• Work task:
With spelling and spacing unchanged, write out each line of the material.

• Source material:
-=-=-

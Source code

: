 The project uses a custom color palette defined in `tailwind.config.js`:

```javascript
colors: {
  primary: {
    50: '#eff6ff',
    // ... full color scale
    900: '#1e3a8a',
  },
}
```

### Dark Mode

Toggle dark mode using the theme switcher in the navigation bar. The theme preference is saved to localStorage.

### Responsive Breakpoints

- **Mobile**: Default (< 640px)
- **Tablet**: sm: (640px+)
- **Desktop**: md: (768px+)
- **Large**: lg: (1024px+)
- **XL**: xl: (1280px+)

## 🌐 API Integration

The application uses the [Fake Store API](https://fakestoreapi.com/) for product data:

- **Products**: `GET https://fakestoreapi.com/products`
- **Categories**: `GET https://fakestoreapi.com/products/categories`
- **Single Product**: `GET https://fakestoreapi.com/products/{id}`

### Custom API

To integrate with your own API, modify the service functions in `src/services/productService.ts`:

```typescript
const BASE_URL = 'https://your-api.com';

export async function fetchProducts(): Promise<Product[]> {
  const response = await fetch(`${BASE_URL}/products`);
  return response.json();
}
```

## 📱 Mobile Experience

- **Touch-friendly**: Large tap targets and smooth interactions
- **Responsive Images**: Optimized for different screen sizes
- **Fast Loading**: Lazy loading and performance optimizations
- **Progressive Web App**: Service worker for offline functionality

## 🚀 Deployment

-=-=-

• Response for this exercise:
Source code

: The project uses a custom color palette defined in `tailwind.config.js`:

```javascript
colors: {
  primary: {
    50: '#eff6ff',
    // ... full color scale
    900: '#1e3a8a',
  },
}
```

### Dark Mode

Toggle dark mode using the theme switcher in the navigation bar. The theme preference is saved to localStorage.

### Responsive Breakpoints

- **Mobile**: Default (< 640px)
- **Tablet**: sm: (640px+)
- **Desktop**: md: (768px+)
- **Large**: lg: (1024px+)
- **XL**: xl: (1280px+)

## 🌐 API Integration

The application uses the [Fake Store API](https://fakestoreapi.com/) for product data:

- **Products**: `GET https://fakestoreapi.com/products`
- **Categories**: `GET https://fakestoreapi.com/products/categories`
- **Single Product**: `GET https://fakestoreapi.com/products/{id}`

### Custom API

To integrate with your own API, modify the service functions in `src/services/productService.ts`:

```typescript
const BASE_URL = 'https://your-api.com';

export async function fetchProducts(): Promise<Product[]> {
  const response = await fetch(`${BASE_URL}/products`);
  return response.json();
}
```

## 📱 Mobile Experience

- **Touch-friendly**: Large tap targets and smooth interactions
- **Responsive Images**: Optimized for different screen sizes
- **Fast Loading**: Lazy loading and performance optimizations
- **Progressive Web App**: Service worker for offline functionality

## 🚀 Deployment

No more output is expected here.